*Task statement*.
From the top of the records below down to the line containing "### Frontside bus", reproduce every line exactly.

*Available data*.
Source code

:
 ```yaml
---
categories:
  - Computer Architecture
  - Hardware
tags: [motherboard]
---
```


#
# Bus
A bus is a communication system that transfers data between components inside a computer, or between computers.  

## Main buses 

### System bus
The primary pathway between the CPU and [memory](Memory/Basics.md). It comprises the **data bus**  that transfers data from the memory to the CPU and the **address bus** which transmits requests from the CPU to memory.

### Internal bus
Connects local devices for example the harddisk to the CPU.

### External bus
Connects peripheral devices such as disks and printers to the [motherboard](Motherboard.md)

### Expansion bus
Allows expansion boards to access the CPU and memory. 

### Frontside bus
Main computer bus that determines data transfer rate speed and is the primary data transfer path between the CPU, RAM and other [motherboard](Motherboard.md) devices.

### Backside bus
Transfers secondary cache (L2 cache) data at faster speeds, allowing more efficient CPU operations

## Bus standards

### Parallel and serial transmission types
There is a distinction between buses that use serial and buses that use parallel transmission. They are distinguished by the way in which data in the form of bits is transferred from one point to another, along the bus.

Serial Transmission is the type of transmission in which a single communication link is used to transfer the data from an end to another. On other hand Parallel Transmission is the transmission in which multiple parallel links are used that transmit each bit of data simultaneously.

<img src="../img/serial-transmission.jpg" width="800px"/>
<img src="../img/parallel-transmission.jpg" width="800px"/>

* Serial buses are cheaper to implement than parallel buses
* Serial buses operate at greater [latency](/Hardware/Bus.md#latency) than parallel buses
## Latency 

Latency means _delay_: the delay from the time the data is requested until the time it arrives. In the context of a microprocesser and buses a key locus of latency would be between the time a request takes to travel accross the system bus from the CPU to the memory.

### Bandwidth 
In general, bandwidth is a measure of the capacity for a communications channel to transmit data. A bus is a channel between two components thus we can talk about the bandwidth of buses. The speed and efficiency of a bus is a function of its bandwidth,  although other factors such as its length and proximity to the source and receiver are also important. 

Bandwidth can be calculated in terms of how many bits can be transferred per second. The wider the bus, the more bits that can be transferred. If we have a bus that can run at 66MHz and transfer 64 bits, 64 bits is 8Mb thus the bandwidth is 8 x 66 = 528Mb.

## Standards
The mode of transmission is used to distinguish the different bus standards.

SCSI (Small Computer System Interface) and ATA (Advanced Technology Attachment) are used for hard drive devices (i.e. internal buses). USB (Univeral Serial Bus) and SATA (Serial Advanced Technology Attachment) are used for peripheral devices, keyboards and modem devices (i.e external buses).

*Task solution*.
Source code

:
 ```yaml
---
categories:
  - Computer Architecture
  - Hardware
tags: [motherboard]
---
```


#
# Bus
A bus is a communication system that transfers data between components inside a computer, or between computers.  

## Main buses 

### System bus
The primary pathway between the CPU and [memory](Memory/Basics.md). It comprises the **data bus**  that transfers data from the memory to the CPU and the **address bus** which transmits requests from the CPU to memory.

### Internal bus
Connects local devices for example the harddisk to the CPU.

### External bus
Connects peripheral devices such as disks and printers to the [motherboard](Motherboard.md)

### Expansion bus
Allows expansion boards to access the CPU and memory. 

### Frontside bus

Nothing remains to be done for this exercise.